Member of the New York General Assembly
- In office 1757–1775

Personal details
- Born: January 22, 1708 Albany, Province of New York
- Died: November 16, 1776 (aged 68)
- Spouse: Anna Wendell ​(m. 1737)​
- Parent(s): Hendrick Ten Eyck Margarita Bleecker Ten Eyck
- Relatives: Jan Jansen Bleecker (grandfather) Jacob Coenraedt Ten Eyck (cousin)

= Jacob H. Ten Eyck =

American merchant and politician

Jacob H. Ten Eyck (January 22, 1708 – November 16, 1776) was an Albany merchant and alderman who served as a member of the New York General Assembly.

==Early life==
Ten Eyck was born in Albany in the Province of New York on January 22, 1708. He was a son of Hendrick Ten Eyck (1680–1772) and Margarita ( Bleecker) Ten Eyck (1680–1773). Among his extended family was brother John H. Ten Eyck, an Indian trader who married Sara Ten Broeck.

His paternal grandparents were Jacob Coenraedtsen Ten Eyck and Geertruy Coeymans. His uncle was silversmith Coenradt Ten Eyck, the father of Jacob Coenraedt Ten Eyck, the Mayor of Albany from 1748 to 1750. His maternal grandparents were Grietje "Margaret" Rutse van Schoenderwoert and Jan Jansen Bleecker (also the Mayor of Albany from 1700 to 1701).

==Career==
Ten Eyck was an Albany merchant who served as assistant alderman in the second ward from 1739 to 1743 and as an alderman from 1746 to 1748. In 1764, he joined other Albany merchants in petitioning the provincial government regarding the Indian trade. By the mid-1760s, his second ward property ranked among the most valuable on city assessment rolls. He also owned several lots in other parts of the city.

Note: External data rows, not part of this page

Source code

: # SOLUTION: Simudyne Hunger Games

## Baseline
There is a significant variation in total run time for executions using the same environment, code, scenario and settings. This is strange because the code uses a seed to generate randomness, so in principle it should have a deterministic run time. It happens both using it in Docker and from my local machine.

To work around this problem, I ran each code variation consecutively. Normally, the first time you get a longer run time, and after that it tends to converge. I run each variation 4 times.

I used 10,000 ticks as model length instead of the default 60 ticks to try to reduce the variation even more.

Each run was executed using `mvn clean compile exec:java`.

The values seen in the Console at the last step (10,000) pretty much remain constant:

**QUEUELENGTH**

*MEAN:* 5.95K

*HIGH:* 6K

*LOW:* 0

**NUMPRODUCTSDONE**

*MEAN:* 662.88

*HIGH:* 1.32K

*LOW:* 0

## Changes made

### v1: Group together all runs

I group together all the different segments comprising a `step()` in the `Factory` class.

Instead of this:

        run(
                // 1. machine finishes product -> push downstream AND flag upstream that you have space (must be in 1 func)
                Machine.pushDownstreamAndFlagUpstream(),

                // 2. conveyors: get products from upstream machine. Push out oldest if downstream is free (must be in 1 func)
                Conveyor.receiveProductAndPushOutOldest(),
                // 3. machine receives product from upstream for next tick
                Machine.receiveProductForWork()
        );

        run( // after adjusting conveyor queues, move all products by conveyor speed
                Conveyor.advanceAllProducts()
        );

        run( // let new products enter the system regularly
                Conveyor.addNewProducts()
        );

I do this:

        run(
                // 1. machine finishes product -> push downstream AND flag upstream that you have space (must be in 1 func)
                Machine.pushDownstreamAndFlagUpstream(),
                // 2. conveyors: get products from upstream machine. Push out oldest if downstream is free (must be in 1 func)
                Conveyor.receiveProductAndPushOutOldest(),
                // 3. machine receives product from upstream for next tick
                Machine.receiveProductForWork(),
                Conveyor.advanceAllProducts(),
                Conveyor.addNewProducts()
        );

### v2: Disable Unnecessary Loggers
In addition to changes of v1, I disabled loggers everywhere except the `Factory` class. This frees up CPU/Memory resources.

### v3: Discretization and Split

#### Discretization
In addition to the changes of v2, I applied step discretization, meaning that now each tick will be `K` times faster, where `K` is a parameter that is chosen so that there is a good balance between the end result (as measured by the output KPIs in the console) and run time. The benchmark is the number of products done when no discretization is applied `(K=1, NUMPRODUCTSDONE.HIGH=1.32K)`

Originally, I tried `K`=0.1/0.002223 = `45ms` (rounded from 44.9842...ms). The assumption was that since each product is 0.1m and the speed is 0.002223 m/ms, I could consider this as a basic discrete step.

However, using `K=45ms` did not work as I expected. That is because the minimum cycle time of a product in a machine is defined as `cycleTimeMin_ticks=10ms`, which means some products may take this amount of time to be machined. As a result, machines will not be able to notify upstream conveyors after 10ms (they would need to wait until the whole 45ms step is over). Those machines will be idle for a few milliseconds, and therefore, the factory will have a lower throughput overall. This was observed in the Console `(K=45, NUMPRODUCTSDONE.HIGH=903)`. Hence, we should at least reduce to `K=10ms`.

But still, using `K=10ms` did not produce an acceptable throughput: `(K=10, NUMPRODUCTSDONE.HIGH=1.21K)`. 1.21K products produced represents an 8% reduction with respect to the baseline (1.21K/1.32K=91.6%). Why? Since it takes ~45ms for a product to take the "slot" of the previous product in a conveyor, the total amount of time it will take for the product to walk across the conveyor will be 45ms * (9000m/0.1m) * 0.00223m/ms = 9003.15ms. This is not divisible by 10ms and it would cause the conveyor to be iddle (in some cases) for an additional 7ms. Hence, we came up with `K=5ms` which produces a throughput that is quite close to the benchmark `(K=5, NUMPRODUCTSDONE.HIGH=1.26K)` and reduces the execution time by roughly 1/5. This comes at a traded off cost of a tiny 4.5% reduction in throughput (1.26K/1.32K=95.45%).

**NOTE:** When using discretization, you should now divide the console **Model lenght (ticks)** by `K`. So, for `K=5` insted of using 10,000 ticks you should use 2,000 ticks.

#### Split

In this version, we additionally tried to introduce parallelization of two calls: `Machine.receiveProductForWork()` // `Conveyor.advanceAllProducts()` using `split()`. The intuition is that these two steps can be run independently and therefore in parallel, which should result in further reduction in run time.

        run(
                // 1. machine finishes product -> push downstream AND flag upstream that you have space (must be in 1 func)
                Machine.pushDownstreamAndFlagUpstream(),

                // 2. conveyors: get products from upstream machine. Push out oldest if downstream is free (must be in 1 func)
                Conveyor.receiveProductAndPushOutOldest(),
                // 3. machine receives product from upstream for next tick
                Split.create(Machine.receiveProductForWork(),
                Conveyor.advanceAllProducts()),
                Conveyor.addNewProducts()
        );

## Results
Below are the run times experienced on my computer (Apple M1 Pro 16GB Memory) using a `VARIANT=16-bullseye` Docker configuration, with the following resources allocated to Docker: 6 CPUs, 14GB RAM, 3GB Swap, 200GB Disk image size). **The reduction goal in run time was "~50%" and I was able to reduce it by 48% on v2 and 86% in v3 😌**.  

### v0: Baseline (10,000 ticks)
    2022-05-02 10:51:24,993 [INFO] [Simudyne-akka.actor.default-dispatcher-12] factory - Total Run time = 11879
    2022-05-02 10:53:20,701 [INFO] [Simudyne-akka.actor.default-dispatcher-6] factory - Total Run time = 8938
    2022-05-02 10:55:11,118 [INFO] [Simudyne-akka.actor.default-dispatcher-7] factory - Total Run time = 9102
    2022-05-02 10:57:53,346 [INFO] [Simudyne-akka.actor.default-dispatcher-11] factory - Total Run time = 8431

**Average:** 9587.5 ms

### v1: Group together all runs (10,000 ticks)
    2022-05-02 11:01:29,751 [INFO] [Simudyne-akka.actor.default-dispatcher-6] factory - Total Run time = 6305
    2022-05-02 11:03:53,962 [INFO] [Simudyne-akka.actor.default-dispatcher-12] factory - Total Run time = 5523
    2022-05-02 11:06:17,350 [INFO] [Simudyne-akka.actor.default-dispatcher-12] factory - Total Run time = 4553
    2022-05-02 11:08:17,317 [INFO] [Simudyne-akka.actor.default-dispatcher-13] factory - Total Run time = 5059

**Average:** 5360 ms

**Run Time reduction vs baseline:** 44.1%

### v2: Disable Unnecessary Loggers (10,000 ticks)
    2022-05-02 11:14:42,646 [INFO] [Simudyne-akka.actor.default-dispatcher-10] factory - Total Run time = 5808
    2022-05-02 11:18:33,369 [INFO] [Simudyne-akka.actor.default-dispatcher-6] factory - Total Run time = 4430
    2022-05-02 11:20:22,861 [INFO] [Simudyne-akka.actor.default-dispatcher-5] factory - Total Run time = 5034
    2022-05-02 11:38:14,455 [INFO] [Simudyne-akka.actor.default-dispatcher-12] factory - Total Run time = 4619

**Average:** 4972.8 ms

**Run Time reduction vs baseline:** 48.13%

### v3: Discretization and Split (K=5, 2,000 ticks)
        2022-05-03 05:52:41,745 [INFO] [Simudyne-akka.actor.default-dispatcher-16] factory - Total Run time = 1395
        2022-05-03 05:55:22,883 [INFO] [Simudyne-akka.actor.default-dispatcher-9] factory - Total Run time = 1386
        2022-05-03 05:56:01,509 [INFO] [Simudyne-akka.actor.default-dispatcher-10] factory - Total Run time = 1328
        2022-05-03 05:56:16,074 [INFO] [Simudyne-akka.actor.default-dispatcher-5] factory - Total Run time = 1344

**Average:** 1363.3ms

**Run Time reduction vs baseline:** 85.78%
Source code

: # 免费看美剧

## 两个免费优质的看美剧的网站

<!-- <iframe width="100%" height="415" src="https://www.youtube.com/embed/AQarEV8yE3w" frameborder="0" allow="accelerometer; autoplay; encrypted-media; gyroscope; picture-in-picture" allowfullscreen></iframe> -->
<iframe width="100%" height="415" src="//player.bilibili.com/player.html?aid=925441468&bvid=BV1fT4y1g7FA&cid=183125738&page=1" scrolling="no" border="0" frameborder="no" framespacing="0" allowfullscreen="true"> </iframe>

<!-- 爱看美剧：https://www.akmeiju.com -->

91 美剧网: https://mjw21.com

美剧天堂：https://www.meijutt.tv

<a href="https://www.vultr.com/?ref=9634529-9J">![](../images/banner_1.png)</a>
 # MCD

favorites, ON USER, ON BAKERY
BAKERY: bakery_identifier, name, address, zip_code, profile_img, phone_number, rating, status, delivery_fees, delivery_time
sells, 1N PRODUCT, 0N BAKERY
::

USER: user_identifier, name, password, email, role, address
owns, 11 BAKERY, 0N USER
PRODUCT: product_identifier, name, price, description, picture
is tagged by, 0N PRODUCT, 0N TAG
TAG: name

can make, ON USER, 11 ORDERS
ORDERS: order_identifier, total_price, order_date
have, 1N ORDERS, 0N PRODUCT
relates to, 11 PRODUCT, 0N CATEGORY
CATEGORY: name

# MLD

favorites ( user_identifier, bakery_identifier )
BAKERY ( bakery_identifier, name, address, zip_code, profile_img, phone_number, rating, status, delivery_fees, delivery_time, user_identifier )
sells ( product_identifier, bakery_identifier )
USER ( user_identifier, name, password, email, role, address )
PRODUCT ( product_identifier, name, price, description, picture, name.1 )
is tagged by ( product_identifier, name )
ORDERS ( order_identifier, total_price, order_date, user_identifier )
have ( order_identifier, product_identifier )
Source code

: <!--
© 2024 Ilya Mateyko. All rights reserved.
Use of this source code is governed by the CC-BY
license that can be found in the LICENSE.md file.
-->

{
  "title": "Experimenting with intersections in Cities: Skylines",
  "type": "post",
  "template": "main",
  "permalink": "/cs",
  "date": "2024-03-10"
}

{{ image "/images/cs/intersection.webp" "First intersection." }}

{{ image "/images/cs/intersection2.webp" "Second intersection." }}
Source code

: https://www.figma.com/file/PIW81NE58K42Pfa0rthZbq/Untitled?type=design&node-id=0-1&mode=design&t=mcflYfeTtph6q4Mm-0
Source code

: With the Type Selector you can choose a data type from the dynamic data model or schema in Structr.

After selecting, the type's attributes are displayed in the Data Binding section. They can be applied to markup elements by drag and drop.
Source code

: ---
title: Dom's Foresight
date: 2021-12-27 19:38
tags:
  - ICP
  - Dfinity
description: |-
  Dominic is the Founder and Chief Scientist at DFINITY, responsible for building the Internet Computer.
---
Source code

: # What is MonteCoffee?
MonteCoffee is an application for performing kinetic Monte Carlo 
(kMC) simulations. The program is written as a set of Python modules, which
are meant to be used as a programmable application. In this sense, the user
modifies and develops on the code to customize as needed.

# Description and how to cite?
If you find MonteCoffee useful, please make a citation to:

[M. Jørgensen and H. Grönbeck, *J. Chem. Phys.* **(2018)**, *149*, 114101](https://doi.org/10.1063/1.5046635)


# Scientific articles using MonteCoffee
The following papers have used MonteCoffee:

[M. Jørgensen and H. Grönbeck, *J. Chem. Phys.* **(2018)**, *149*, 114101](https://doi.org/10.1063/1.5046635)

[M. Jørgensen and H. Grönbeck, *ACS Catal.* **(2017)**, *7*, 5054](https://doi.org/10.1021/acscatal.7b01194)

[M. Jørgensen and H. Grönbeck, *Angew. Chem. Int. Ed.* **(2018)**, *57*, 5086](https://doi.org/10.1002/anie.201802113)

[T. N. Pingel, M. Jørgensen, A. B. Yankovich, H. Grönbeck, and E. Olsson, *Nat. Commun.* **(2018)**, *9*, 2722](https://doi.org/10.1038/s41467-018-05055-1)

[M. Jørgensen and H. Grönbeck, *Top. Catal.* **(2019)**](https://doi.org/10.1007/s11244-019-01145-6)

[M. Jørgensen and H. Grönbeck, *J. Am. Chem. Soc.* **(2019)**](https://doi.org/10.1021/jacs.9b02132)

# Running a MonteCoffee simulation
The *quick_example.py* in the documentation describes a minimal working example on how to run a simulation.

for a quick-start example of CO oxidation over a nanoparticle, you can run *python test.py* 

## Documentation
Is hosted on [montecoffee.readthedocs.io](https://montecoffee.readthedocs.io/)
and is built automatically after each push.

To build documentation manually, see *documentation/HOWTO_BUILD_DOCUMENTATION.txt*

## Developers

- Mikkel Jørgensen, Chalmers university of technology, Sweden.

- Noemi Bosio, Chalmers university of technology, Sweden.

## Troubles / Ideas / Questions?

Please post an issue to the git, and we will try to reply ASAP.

From 1759 to 1775, he represented Albany in the New York General Assembly.

==Personal life==
On November 30, 1737, Ten Eyck was married to Annetje "Anna" Wendell (1709–1779) at the Albany Dutch Church. Anna was a daughter of Albany furrier Harmanus Wendell and Anna ( Glen) Wendell. Anna's sister, Elizabeth Wendell, married Jacob Bleecker (also a descendant of Jan Jansen Bleecker) and was the mother of Harmanus Bleecker, a U.S. Representative and the U.S. Minister to the Netherlands. By 1750, six children were baptized at the Albany church, including:

- Margarita Ten Eyck (b. 1738)
- Anna Ten Eyck (b. 1740), who died young.
- Anna Ten Eyck (b. 1742)
- Hendrick Ten Eyck Jr. (1744–1795), the sheriff of Albany who married Margarita Douw, a daughter of sloop captain Abraham Douw, in May 1767.
- Harmanus Ten Eyck (b. 1747), who died young.
- Harmanus Ten Eyck (1750–1828), who married Margaret Bleecker, daughter of Hendrick Bleecker and Catalyntie Cuyler.

Ten Eyck died on November 16, 1776. His widow died in 1779.